I don’t pretend to know all the answers to online learning. For what it’s worth, I am a huge fan of using a blended approach. However, my experience in interacting with the connected community has taught me that we are far more human online than we’d like to believe. I value the relationships I have with teachers I’ve met on Twitter and through blogging.

If someone had told me as a child that I would be co-creating two technology platforms with people who lived on the other coast (you know, the coast that gets up way too early) I would have said that they were crazy.  If someone had said that people who lived many states away would save my teaching career in the darkest moments of teaching, I would have called it a science fiction utopia.

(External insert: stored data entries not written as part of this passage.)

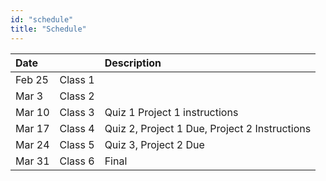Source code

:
 ```yaml
---
id: "schedule"
title: "Schedule"
---
```


| Date   |          | Description                                    |
| :----- | :------- | :--------------------------------------------- |
| Feb 25 | Class 1 |                                                |
| Mar 3  | Class 2 |                                                |
| Mar 10 | Class 3 | Quiz 1 Project 1 instructions                 |
| Mar 17 | Class 4 | Quiz 2, Project 1 Due, Project 2 Instructions  |
| Mar 24 | Class 5 | Quiz 3, Project 2 Due                          |
| Mar 31 | Class 6 | Final                                          |
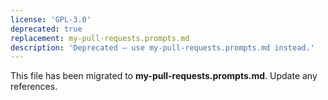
 ```yaml
---
license: 'GPL-3.0'
deprecated: true
replacement: my-pull-requests.prompts.md
description: 'Deprecated – use my-pull-requests.prompts.md instead.'
---
```


This file has been migrated to **my-pull-requests.prompts.md**. Update any references.

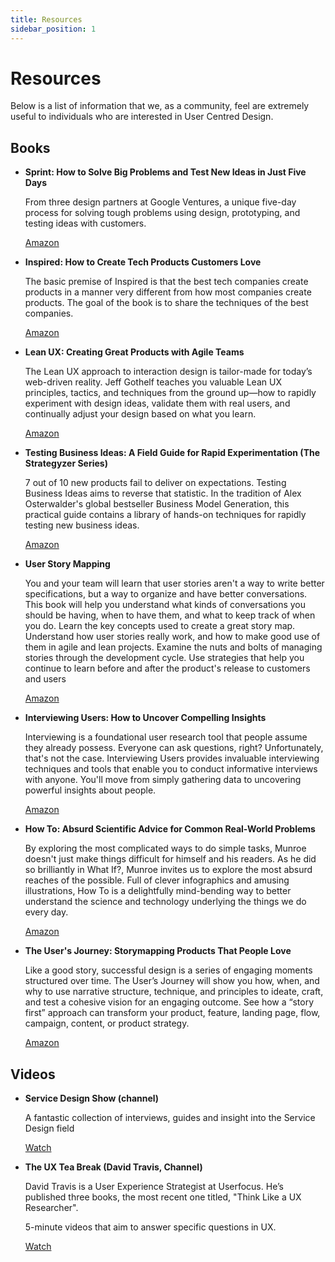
 ```yaml
---
title: Resources
sidebar_position: 1
---
```

# Resources

Below is a list of information that we, as a community, feel are extremely useful to individuals who are interested in User Centred Design.

## Books

- **Sprint: How to Solve Big Problems and Test New Ideas in Just Five Days**  

  From three design partners at Google Ventures, a unique five-day process for solving tough problems using design, prototyping, and testing ideas with customers.

  [Amazon](https://www.amazon.co.uk/Sprint-Solve-Problems-Test-Ideas/dp/0593076117/ref=asc_df_0593076117/?tag=googshopuk-21&linkCode=df0&hvadid=310762413837&hvpos=&hvnetw=g&hvrand=5522059177280569610&hvpone=&hvptwo=&hvqmt=&hvdev=c&hvdvcmdl=&hvlocint=&hvlocphy=9046697&hvtargid=pla-534459558397&psc=1&th=1&psc=1)

- **Inspired: How to Create Tech Products Customers Love**  

  The basic premise of Inspired is that the best tech companies create products in a manner very different from how most companies create products. The goal of the book is to share the techniques of the best companies.

  [Amazon](https://www.amazon.co.uk/Inspired-Create-Tech-Products-Customers/dp/1119387507/ref=asc_df_1119387507/?tag=googshopuk-21&linkCode=df0&hvadid=310865071345&hvpos=&hvnetw=g&hvrand=18233025680767261154&hvpone=&hvptwo=&hvqmt=&hvdev=c&hvdvcmdl=&hvlocint=&hvlocphy=9046697&hvtargid=pla-387522764878&psc=1&th=1&psc=1)

- **Lean UX: Creating Great Products with Agile Teams**  

  The Lean UX approach to interaction design is tailor-made for today’s web-driven reality. Jeff Gothelf teaches you valuable Lean UX principles, tactics, and techniques from the ground up—how to rapidly experiment with design ideas, validate them with real users, and continually adjust your design based on what you learn.

  [Amazon](https://www.amazon.co.uk/Lean-UX-Creating-Great-Products/dp/1098116305/ref=sr_1_1?crid=YSV1NUDTCB54&keywords=LEan+Ux&qid=1661420396&s=books&sprefix=lean+ux%2Cstripbooks%2C53&sr=1-1)

- **Testing Business Ideas: A Field Guide for Rapid Experimentation (The Strategyzer Series)**  

  7 out of 10 new products fail to deliver on expectations. Testing Business Ideas aims to reverse that statistic. In the tradition of Alex Osterwalder's global bestseller Business Model Generation, this practical guide contains a library of hands-on techniques for rapidly testing new business ideas.

  [Amazon](https://www.amazon.co.uk/Testing-Business-Ideas-David-Bland/dp/1119551447/ref=sr_1_1?crid=2ECEDMP05QY1T&keywords=Testing+business+ideas&qid=1661420536&s=books&sprefix=testing+business+ideas%2Cstripbooks%2C56&sr=1-1)

 
- **User Story Mapping**  

  You and your team will learn that user stories aren't a way to write better specifications, but a way to organize and have better conversations. This book will help you understand what kinds of conversations you should be having, when to have them, and what to keep track of when you do. Learn the key concepts used to create a great story map. Understand how user stories really work, and how to make good use of them in agile and lean projects. Examine the nuts and bolts of managing stories through the development cycle. Use strategies that help you continue to learn before and after the product's release to customers and users

  [Amazon](https://www.amazon.co.uk/User-Story-Mapping-Discover-Product/dp/1491904909/ref=sr_1_1?crid=2Q8J832LJ5A91&keywords=user+story+mapping&qid=1661420642&s=books&sprefix=user+story+mapping%2Cstripbooks%2C59&sr=1-1)

- **Interviewing Users: How to Uncover Compelling Insights**  

  Interviewing is a foundational user research tool that people assume they already possess. Everyone can ask questions, right? Unfortunately, that's not the case. Interviewing Users provides invaluable interviewing techniques and tools that enable you to conduct informative interviews with anyone. You'll move from simply gathering data to uncovering powerful insights about people.

  [Amazon](https://www.amazon.co.uk/Interviewing-Users-Uncover-Compelling-Insights/dp/193382011X/ref=sr_1_1?crid=PII52AWI9RGF&keywords=interviewing+users&qid=1661420715&s=books&sprefix=interviewing+users%2Cstripbooks%2C59&sr=1-1)

- **How To: Absurd Scientific Advice for Common Real-World Problems**  

  By exploring the most complicated ways to do simple tasks, Munroe doesn't just make things difficult for himself and his readers. As he did so brilliantly in What If?, Munroe invites us to explore the most absurd reaches of the possible. Full of clever infographics and amusing illustrations, How To is a delightfully mind-bending way to better understand the science and technology underlying the things we do every day.

  [Amazon](https://www.amazon.co.uk/How-Randall-Munroe/dp/1473680328/ref=tmm_hrd_swatch_0?_encoding=UTF8&qid=1661420863&sr=1-1)

- **The User's Journey: Storymapping Products That People Love**  

  Like a good story, successful design is a series of engaging moments structured over time. The User’s Journey will show you how, when, and why to use narrative structure, technique, and principles to ideate, craft, and test a cohesive vision for an engaging outcome. See how a “story first” approach can transform your product, feature, landing page, flow, campaign, content, or product strategy.

  [Amazon](https://www.amazon.co.uk/Users-Journey-Storymapping-Products-People-ebook/dp/B01D95U8UO/ref=sr_1_1?crid=3MXDIYSJ3LA1H&keywords=the+users+journey&qid=1661420897&s=books&sprefix=the+users+journey%2Cstripbooks%2C59&sr=1-1)

## Videos

- **Service Design Show (channel)**

  A fantastic collection of interviews, guides and insight into the Service Design field

  [Watch](https://www.youtube.com/c/Servicedesignshow/videos )

- **The UX Tea Break (David Travis, Channel)**

  David Travis is a User Experience Strategist at Userfocus. He’s published three books, the most recent one titled, "Think Like a UX Researcher".

  5-minute videos that aim to answer specific questions in UX.

  [Watch](https://www.youtube.com/c/DavidTravis)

But it’s here. We are connected. And for all that is wrong with our digital presence, there are great things happening every day. I want my students to experience a glimpse of that in their online courses.

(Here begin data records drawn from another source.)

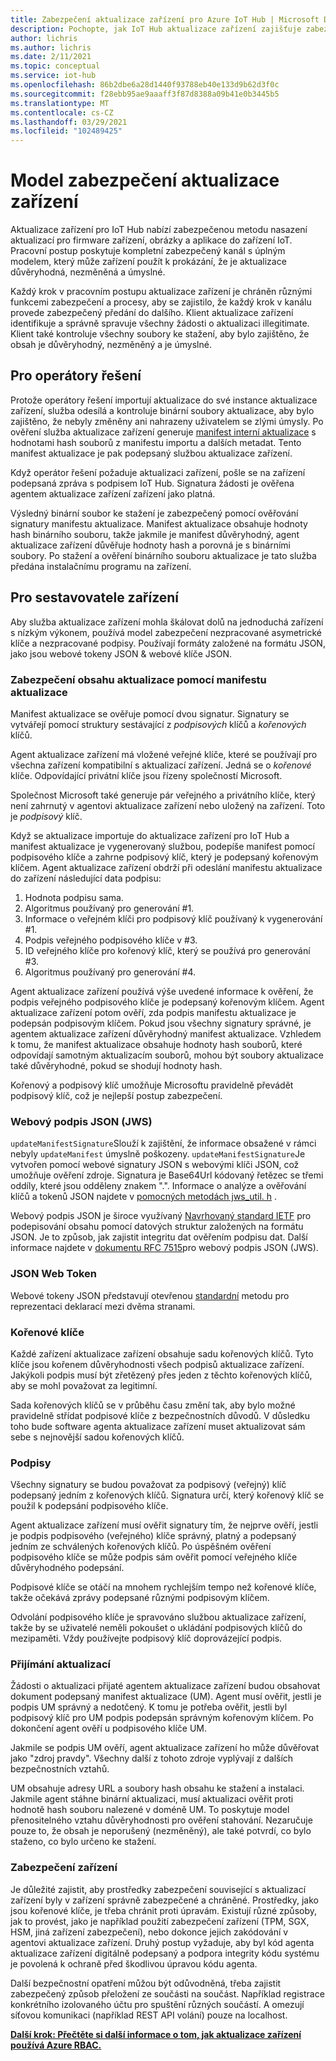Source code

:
 ```yaml
---
title: Zabezpečení aktualizace zařízení pro Azure IoT Hub | Microsoft Docs
description: Pochopte, jak IoT Hub aktualizace zařízení zajišťuje zabezpečené aktualizace zařízení.
author: lichris
ms.author: lichris
ms.date: 2/11/2021
ms.topic: conceptual
ms.service: iot-hub
ms.openlocfilehash: 86b2dbe6a28d1440f93788eb40e133d9b62d3f0c
ms.sourcegitcommit: f28ebb95ae9aaaff3f87d8388a09b41e0b3445b5
ms.translationtype: MT
ms.contentlocale: cs-CZ
ms.lasthandoff: 03/29/2021
ms.locfileid: "102489425"
---
```

# <a name="device-update-security-model"></a>Model zabezpečení aktualizace zařízení

Aktualizace zařízení pro IoT Hub nabízí zabezpečenou metodu nasazení aktualizací pro firmware zařízení, obrázky a aplikace do zařízení IoT. Pracovní postup poskytuje kompletní zabezpečený kanál s úplným modelem, který může zařízení použít k prokázání, že je aktualizace důvěryhodná, nezměněná a úmyslné.

Každý krok v pracovním postupu aktualizace zařízení je chráněn různými funkcemi zabezpečení a procesy, aby se zajistilo, že každý krok v kanálu provede zabezpečený předání do dalšího. Klient aktualizace zařízení identifikuje a správně spravuje všechny žádosti o aktualizaci illegitimate. Klient také kontroluje všechny soubory ke stažení, aby bylo zajištěno, že obsah je důvěryhodný, nezměněný a je úmyslné.

## <a name="for-solution-operators"></a>Pro operátory řešení

Protože operátory řešení importují aktualizace do své instance aktualizace zařízení, služba odesílá a kontroluje binární soubory aktualizace, aby bylo zajištěno, že nebyly změněny ani nahrazeny uživatelem se zlými úmysly. Po ověření služba aktualizace zařízení generuje [manifest interní aktualizace](./update-manifest.md) s hodnotami hash souborů z manifestu importu a dalších metadat. Tento manifest aktualizace je pak podepsaný službou aktualizace zařízení.

Když operátor řešení požaduje aktualizaci zařízení, pošle se na zařízení podepsaná zpráva s podpisem IoT Hub. Signatura žádosti je ověřena agentem aktualizace zařízení zařízení jako platná. 

Výsledný binární soubor ke stažení je zabezpečený pomocí ověřování signatury manifestu aktualizace. Manifest aktualizace obsahuje hodnoty hash binárního souboru, takže jakmile je manifest důvěryhodný, agent aktualizace zařízení důvěřuje hodnoty hash a porovná je s binárními soubory. Po stažení a ověření binárního souboru aktualizace je tato služba předána instalačnímu programu na zařízení.

## <a name="for-device-builders"></a>Pro sestavovatele zařízení

Aby služba aktualizace zařízení mohla škálovat dolů na jednoduchá zařízení s nízkým výkonem, používá model zabezpečení nezpracované asymetrické klíče a nezpracované podpisy. Používají formáty založené na formátu JSON, jako jsou webové tokeny JSON & webové klíče JSON.

### <a name="securing-update-content-via-the-update-manifest"></a>Zabezpečení obsahu aktualizace pomocí manifestu aktualizace

Manifest aktualizace se ověřuje pomocí dvou signatur. Signatury se vytvářejí pomocí struktury sestávající z *podpisových* klíčů a *kořenových* klíčů.

Agent aktualizace zařízení má vložené veřejné klíče, které se používají pro všechna zařízení kompatibilní s aktualizací zařízení. Jedná se o *kořenové* klíče. Odpovídající privátní klíče jsou řízeny společností Microsoft.

Společnost Microsoft také generuje pár veřejného a privátního klíče, který není zahrnutý v agentovi aktualizace zařízení nebo uložený na zařízení. Toto je *podpisový* klíč.

Když se aktualizace importuje do aktualizace zařízení pro IoT Hub a manifest aktualizace je vygenerovaný službou, podepíše manifest pomocí podpisového klíče a zahrne podpisový klíč, který je podepsaný kořenovým klíčem. Agent aktualizace zařízení obdrží při odeslání manifestu aktualizace do zařízení následující data podpisu:

1. Hodnota podpisu sama.
2. Algoritmus používaný pro generování #1.
3. Informace o veřejném klíči pro podpisový klíč používaný k vygenerování #1.
4. Podpis veřejného podpisového klíče v #3.
5. ID veřejného klíče pro kořenový klíč, který se používá pro generování #3.
6. Algoritmus používaný pro generování #4.

Agent aktualizace zařízení používá výše uvedené informace k ověření, že podpis veřejného podpisového klíče je podepsaný kořenovým klíčem. Agent aktualizace zařízení potom ověří, zda podpis manifestu aktualizace je podepsán podpisovým klíčem. Pokud jsou všechny signatury správné, je agentem aktualizace zařízení důvěryhodný manifest aktualizace. Vzhledem k tomu, že manifest aktualizace obsahuje hodnoty hash souborů, které odpovídají samotným aktualizacím souborů, mohou být soubory aktualizace také důvěryhodné, pokud se shodují hodnoty hash.

Kořenový a podpisový klíč umožňuje Microsoftu pravidelně převádět podpisový klíč, což je nejlepší postup zabezpečení.

### <a name="json-web-signature-jws"></a>Webový podpis JSON (JWS)

`updateManifestSignature`Slouží k zajištění, že informace obsažené v rámci nebyly `updateManifest` úmyslně poškozeny. `updateManifestSignature`Je vytvořen pomocí webové signatury JSON s webovými klíči JSON, což umožňuje ověření zdroje. Signatura je Base64Url kódovaný řetězec se třemi oddíly, které jsou odděleny znakem ".".  Informace o analýze a ověřování klíčů a tokenů JSON najdete v [pomocných metodách jws_util. h](https://github.com/Azure/iot-hub-device-update/tree/main/src/utils/jws_utils) .

Webový podpis JSON je široce využívaný [Navrhovaný standard IETF](https://tools.ietf.org/html/rfc7515) pro podepisování obsahu pomocí datových struktur založených na formátu JSON. Je to způsob, jak zajistit integritu dat ověřením podpisu dat. Další informace najdete v [dokumentu RFC 7515](https://www.rfc-editor.org/info/rfc7515)pro webový podpis JSON (JWS).

### <a name="json-web-token"></a>JSON Web Token

Webové tokeny JSON představují otevřenou [standardní](https://tools.ietf.org/html/rfc7519) metodu pro reprezentaci deklarací mezi dvěma stranami.

### <a name="root-keys"></a>Kořenové klíče

Každé zařízení aktualizace zařízení obsahuje sadu kořenových klíčů. Tyto klíče jsou kořenem důvěryhodnosti všech podpisů aktualizace zařízení. Jakýkoli podpis musí být zřetězený přes jeden z těchto kořenových klíčů, aby se mohl považovat za legitimní.

Sada kořenových klíčů se v průběhu času změní tak, aby bylo možné pravidelně střídat podpisové klíče z bezpečnostních důvodů. V důsledku toho bude software agenta aktualizace zařízení muset aktualizovat sám sebe s nejnovější sadou kořenových klíčů. 

### <a name="signatures"></a>Podpisy

Všechny signatury se budou považovat za podpisový (veřejný) klíč podepsaný jedním z kořenových klíčů. Signatura určí, který kořenový klíč se použil k podepsání podpisového klíče. 

Agent aktualizace zařízení musí ověřit signatury tím, že nejprve ověří, jestli je podpis podpisového (veřejného) klíče správný, platný a podepsaný jedním ze schválených kořenových klíčů. Po úspěšném ověření podpisového klíče se může podpis sám ověřit pomocí veřejného klíče důvěryhodného podepsání.

Podpisové klíče se otáčí na mnohem rychlejším tempo než kořenové klíče, takže očekává zprávy podepsané různými podpisovým klíčem. 

Odvolání podpisového klíče je spravováno službou aktualizace zařízení, takže by se uživatelé neměli pokoušet o ukládání podpisových klíčů do mezipaměti. Vždy používejte podpisový klíč doprovázející podpis.

### <a name="receiving-updates"></a>Přijímání aktualizací

Žádosti o aktualizaci přijaté agentem aktualizace zařízení budou obsahovat dokument podepsaný manifest aktualizace (UM). Agent musí ověřit, jestli je podpis UM správný a nedotčený. K tomu je potřeba ověřit, jestli byl podpisový klíč pro UM podpis podepsán správným kořenovým klíčem. Po dokončení agent ověří u podpisového klíče UM.

Jakmile se podpis UM ověří, agent aktualizace zařízení ho může důvěřovat jako "zdroj pravdy". Všechny další z tohoto zdroje vyplývají z dalších bezpečnostních vztahů. 

UM obsahuje adresy URL a soubory hash obsahu ke stažení a instalaci. Jakmile agent stáhne binární aktualizaci, musí aktualizaci ověřit proti hodnotě hash souboru nalezené v doméně UM. To poskytuje model přenositelného vztahu důvěryhodnosti pro ověření stahování. Nezaručuje pouze to, že obsah je neporušený (nezměněný), ale také potvrdí, co bylo staženo, co bylo určeno ke stažení. 

### <a name="securing-the-device"></a>Zabezpečení zařízení

Je důležité zajistit, aby prostředky zabezpečení související s aktualizací zařízení byly v zařízení správně zabezpečené a chráněné. Prostředky, jako jsou kořenové klíče, je třeba chránit proti úpravám. Existují různé způsoby, jak to provést, jako je například použití zabezpečení zařízení (TPM, SGX, HSM, jiná zařízení zabezpečení), nebo dokonce jejich zakódování v agentovi aktualizace zařízení. Druhý postup vyžaduje, aby byl kód agenta aktualizace zařízení digitálně podepsaný a podpora integrity kódu systému je povolená k ochraně před škodlivou úpravou kódu agenta.

Další bezpečnostní opatření můžou být odůvodněná, třeba zajistit zabezpečený způsob přeložení ze součásti na součást. Například registrace konkrétního izolovaného účtu pro spuštění různých součástí. A omezují síťovou komunikaci (například REST API volání) pouze na localhost.

**[Další krok: Přečtěte si další informace o tom, jak aktualizace zařízení používá Azure RBAC.](.\device-update-control-access.md)**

Looking for more? Check this out.

Join my email list and get the weekly tips, tools, and insights all geared toward making innovation a reality in your classroom.

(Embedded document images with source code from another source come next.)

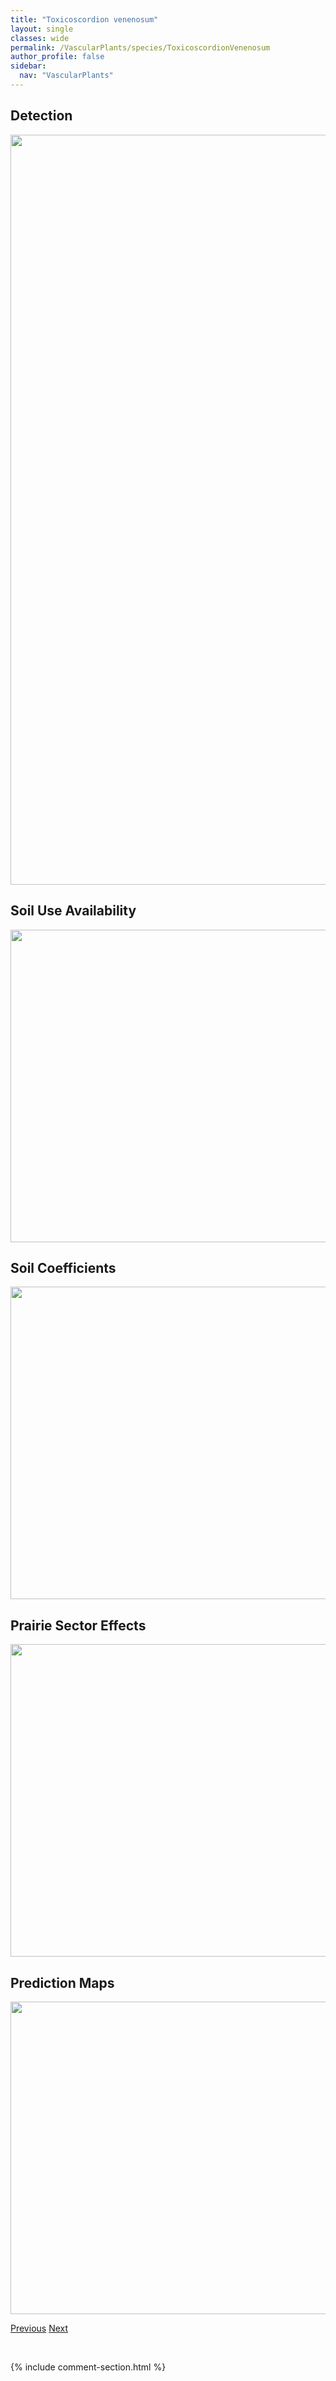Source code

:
 ```yaml
---
title: "Toxicoscordion venenosum"
layout: single
classes: wide
permalink: /VascularPlants/species/ToxicoscordionVenenosum
author_profile: false
sidebar:
  nav: "VascularPlants"
---
```


<h2>Detection</h2>

<a href="https://drive.google.com/uc?export=view&id=1SjqHVbAuePxj3o2i_fDHWpgDxCc7Uyx-">
<img src="https://drive.google.com/uc?export=view&id=1SjqHVbAuePxj3o2i_fDHWpgDxCc7Uyx-" height = "1200" width = "800">
</a>


<h2>Soil Use Availability</h2>

<a href="https://drive.google.com/uc?export=view&id=1gCX_7BXisbdv7t4plAMIdFj22L6UZz0j">
<img src="https://drive.google.com/uc?export=view&id=1gCX_7BXisbdv7t4plAMIdFj22L6UZz0j" height = "500" width = "1000">
</a>


<h2>Soil Coefficients</h2>

<a href="https://drive.google.com/uc?export=view&id=13GCMDn4WOdXU3YlGokmPN6jg5BHSGv1H">
<img src="https://drive.google.com/uc?export=view&id=13GCMDn4WOdXU3YlGokmPN6jg5BHSGv1H" height = "500" width = "1000">
</a>


<h2>Prairie Sector Effects</h2>

<a href="https://drive.google.com/uc?export=view&id=1AsvkaAzr1VZggmnnEIN5wZgwZ99lteJS">
<img src="https://drive.google.com/uc?export=view&id=1AsvkaAzr1VZggmnnEIN5wZgwZ99lteJS" height = "500" width = "1000">
</a>


<h2>Prediction Maps</h2>

<a href="https://drive.google.com/uc?export=view&id=1QItq2cNkVMvAxiTuTUi_uSe-NxHhkntJ">
<img src="https://drive.google.com/uc?export=view&id=1QItq2cNkVMvAxiTuTUi_uSe-NxHhkntJ" height = "500" width = "1000">
</a>


<a href="/DevelopmentWebsite/VascularPlants/species/TorreyochloaPallida" class="pagination--pager" title="Torreyochloa pallida">Previous</a> <a href="/DevelopmentWebsite/VascularPlants/species/TragopogonDubius" class="pagination--pager" title="Tragopogon dubius">Next</a>

<p>&nbsp;</p>

{% include comment-section.html %}
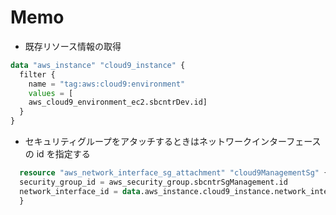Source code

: # Memo

- 既存リソース情報の取得

```terraform
data "aws_instance" "cloud9_instance" {
  filter {
    name = "tag:aws:cloud9:environment"
    values = [
    aws_cloud9_environment_ec2.sbcntrDev.id]
  }
}
```

- セキュリティグループをアタッチするときはネットワークインターフェースの id を指定する

```terraform
  resource "aws_network_interface_sg_attachment" "cloud9ManagementSg" {
  security_group_id = aws_security_group.sbcntrSgManagement.id
  network_interface_id = data.aws_instance.cloud9_instance.network_interface_id
  }
```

We won't send you spam. Unsubscribe at any time. Powered by ConvertKit
John Spencer

My goal is simple. I want to make something each day. Sometimes I make things. Sometimes I make a difference. On a good day, I get to do both.More about me


  • Hi Kate Colleran ,
    This was a outstanding informative post you have shared on this page about the online courses because this Knowledge in a India’s leading training networking Platform to provides courses for students, working professionals job seekers and corporate employees with placement assured but but I have NOT taken every single one of these, so I cannot fully vouch for all of them. If you do take one and it’s full of smarmy or BS,you must check the material of your study is related and also helpful in your study ,other your waste your time and loss of money .

  • I like the idea of taking an online course where I need to create video and audio projects. That way I can get better at making videos for my social media accounts. I love making and sharing content so that sounds like it would be great.

  • Anne Johnson says:

    Right, online learning is good for those who are serious about studies, online learning is one of the best way to focus on. Also it reduce the convince expenses and save time. Thanks for this information, it is good always to read your blog, subscribed your blog…

  • Anne Johnson says:

    These ways are the proven techniques of improving learning ability. When I was 14 years old i have started to use the same and it sounds great and work well.
    Thanks an subscribed your blog.

  • StartupNoon says:

    Try to break down your class into some parts that students can do anytime they want, and a lesser number of times. That might be helpful for students.

Leave a Reply

This site uses Akismet to reduce spam. Learn how your comment data is processed.